A debt consolidation loan might provide simplicity and peace of mind if you owe money to several creditors and find it difficult to keep track of it all. You can bundle your bills into a single monthly payment with this kind of loan.
Make sure you are aware of the advantages and disadvantages of a debt consolidation loan before taking this action. With poor credit, it could be difficult for you to acquire a loan, but there are actions you can take to increase your chances.
What Is a Loan for Debt Consolidation?
You can combine all of your debts into one personal loan using a debt consolidation loan. You will no longer have to worry about handling numerous invoices because you will only have one payment to make toward your debts.

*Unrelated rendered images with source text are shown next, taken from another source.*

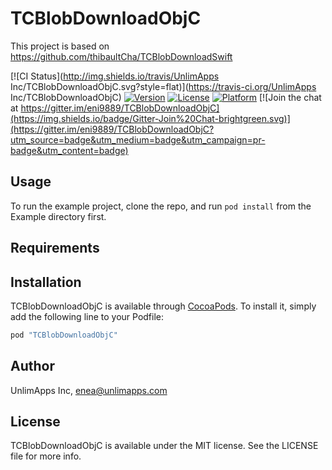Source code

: # TCBlobDownloadObjC

This project is based on https://github.com/thibaultCha/TCBlobDownloadSwift

[![CI Status](http://img.shields.io/travis/UnlimApps Inc/TCBlobDownloadObjC.svg?style=flat)](https://travis-ci.org/UnlimApps Inc/TCBlobDownloadObjC)
[![Version](https://img.shields.io/cocoapods/v/TCBlobDownloadObjC.svg?style=flat)](http://cocoapods.org/pods/TCBlobDownloadObjC)
[![License](https://img.shields.io/cocoapods/l/TCBlobDownloadObjC.svg?style=flat)](http://cocoapods.org/pods/TCBlobDownloadObjC)
[![Platform](https://img.shields.io/cocoapods/p/TCBlobDownloadObjC.svg?style=flat)](http://cocoapods.org/pods/TCBlobDownloadObjC)
[![Join the chat at https://gitter.im/eni9889/TCBlobDownloadObjC](https://img.shields.io/badge/Gitter-Join%20Chat-brightgreen.svg)](https://gitter.im/eni9889/TCBlobDownloadObjC?utm_source=badge&utm_medium=badge&utm_campaign=pr-badge&utm_content=badge)


## Usage

To run the example project, clone the repo, and run `pod install` from the Example directory first.

## Requirements

## Installation

TCBlobDownloadObjC is available through [CocoaPods](http://cocoapods.org). To install
it, simply add the following line to your Podfile:

```ruby
pod "TCBlobDownloadObjC"
```

## Author

UnlimApps Inc, enea@unlimapps.com

## License

TCBlobDownloadObjC is available under the MIT license. See the LICENSE file for more info.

In some circumstances, a debt consolidation loan can also reduce your interest rate, allowing you to save money and pay off your obligations more quickly.

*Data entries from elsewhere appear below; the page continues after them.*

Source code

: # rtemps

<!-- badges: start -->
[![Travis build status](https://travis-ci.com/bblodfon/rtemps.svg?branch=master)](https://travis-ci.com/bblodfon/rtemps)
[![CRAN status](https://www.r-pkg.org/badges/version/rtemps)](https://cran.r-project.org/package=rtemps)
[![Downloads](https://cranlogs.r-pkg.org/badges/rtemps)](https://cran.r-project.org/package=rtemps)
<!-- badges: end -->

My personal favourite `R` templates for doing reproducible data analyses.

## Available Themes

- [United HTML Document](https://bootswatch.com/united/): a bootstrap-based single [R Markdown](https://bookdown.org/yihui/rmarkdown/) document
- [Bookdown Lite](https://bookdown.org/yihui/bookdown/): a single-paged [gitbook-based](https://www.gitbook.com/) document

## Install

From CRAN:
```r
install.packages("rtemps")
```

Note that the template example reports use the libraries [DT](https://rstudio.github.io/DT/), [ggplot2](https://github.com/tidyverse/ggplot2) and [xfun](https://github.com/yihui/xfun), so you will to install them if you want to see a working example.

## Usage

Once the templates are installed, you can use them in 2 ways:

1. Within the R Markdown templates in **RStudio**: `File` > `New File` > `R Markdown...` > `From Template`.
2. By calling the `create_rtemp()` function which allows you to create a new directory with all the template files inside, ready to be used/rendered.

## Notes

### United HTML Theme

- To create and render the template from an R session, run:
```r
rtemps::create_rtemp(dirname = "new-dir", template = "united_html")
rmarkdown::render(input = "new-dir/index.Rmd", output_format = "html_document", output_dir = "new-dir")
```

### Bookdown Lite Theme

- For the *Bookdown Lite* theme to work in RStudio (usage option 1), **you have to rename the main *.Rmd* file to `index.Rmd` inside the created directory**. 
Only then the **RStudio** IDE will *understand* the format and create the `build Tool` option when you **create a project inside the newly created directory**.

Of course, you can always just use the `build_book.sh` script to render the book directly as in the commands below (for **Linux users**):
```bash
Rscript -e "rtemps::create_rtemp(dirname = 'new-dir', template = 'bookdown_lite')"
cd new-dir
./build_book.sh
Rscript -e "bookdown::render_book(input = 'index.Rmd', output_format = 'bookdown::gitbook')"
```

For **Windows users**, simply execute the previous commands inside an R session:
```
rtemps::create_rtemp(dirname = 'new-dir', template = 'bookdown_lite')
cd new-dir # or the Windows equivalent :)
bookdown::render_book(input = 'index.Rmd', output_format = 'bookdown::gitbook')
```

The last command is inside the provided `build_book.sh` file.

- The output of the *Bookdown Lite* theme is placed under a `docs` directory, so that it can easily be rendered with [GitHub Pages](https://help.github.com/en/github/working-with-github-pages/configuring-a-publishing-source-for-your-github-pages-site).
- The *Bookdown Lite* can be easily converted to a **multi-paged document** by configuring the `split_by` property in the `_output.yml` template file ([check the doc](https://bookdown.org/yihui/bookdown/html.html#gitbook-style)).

“A debt consolidation loan is one tool you can use to get a handle on debt,” says Jeff Arevalo, a financial wellness specialist with the national nonprofit credit counselor GreenPath Financial Wellness.
Benefits and Drawbacks of Debt Consolidation Loans
You make your money simpler. With a debt consolidation loan, there are fewer payments to make and deadlines to remember. You’re less likely to miss a payment or pay it late, both of which result in penalties and costs. When you see everything on one statement, it’s simpler to keep track of debt repayment, according to Cynthia Meyer, a fee-only certified financial adviser with Real Life Planning in Gladstone, New Jersey.

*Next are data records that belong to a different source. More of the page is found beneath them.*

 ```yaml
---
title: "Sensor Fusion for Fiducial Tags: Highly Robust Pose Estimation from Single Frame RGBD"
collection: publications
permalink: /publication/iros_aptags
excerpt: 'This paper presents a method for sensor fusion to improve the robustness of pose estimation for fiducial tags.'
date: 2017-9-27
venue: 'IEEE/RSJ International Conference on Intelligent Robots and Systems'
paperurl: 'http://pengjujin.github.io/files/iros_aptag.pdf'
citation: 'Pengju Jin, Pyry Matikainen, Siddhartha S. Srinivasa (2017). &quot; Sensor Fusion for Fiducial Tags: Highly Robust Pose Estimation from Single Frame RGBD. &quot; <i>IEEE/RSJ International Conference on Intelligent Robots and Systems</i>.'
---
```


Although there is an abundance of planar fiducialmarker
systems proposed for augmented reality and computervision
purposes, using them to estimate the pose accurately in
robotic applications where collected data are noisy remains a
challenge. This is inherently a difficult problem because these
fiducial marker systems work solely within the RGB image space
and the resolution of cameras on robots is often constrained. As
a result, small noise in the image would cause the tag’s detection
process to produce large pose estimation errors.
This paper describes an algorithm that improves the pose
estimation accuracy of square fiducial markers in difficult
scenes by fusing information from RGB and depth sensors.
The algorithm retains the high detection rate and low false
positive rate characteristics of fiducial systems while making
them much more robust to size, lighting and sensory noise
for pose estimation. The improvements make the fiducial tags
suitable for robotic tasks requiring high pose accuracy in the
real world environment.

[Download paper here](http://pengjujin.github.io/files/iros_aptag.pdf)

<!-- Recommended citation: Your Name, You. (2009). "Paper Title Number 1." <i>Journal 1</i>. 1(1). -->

You might pay less in interest. The interest rate on a debt consolidation loan will frequently be less expensive than the rates on some or all of your previous loans. If a person has been finding it difficult to make their monthly payments, a lower interest rate can lead to a smaller monthly payment, making it more manageable, according to Arevalo.
Your credit score might go up. Reduce your credit utilization ratio to raise your credit score by paying off revolving lines of credit. Making on time payments on your debt consolidation loan can also improve your rating.
Cons:
You might need to pay up front costs. According to Arevalo, “most loans demand an upfront origination fee.” Some might demand transfer fees.
You can receive a “teaser” rate. That indicates that the loan’s interest rate initially is lower for a set period of time before rising to a higher rate.
You might incur greater overall expenses. Your repayment period may occasionally be lengthened by a debt consolidation loan. Your monthly payment may be reduced as a result, but over time, “you may pay more in interest overall,” warns Arevalo.
Your financial issues won’t always be resolved. You run the risk of reverting to old poor habits if you have a history of living over your means. According to Meyer, if you combine your debt but keep your credit cards open and don’t stop the spending habits that got you into debt, you risk accruing more. “Then you have credit card debt plus a consolidation loan once more.”
Where to Find a Bad Credit Debt Consolidation Loan
Finding a debt consolidation loan with negative credit is possible in a number of ways, including:
banks and credit unions in your area.
lenders online.
lenders inside your credit range. (Confirm the minimal credit standards.)
How to Get a Debt Consolidation Loan When You Have Bad Credit
Even though it can be challenging, getting a debt consolidation loan when you have negative credit is not impossible. Here are several strategies to raise your chances:
Verify your credit rating. Knowing your score will help you choose which loans might be suitable for you. To find strategies to improve your credit, you might also analyze your credit reports, which you can still access for free each week online from all three credit bureaus.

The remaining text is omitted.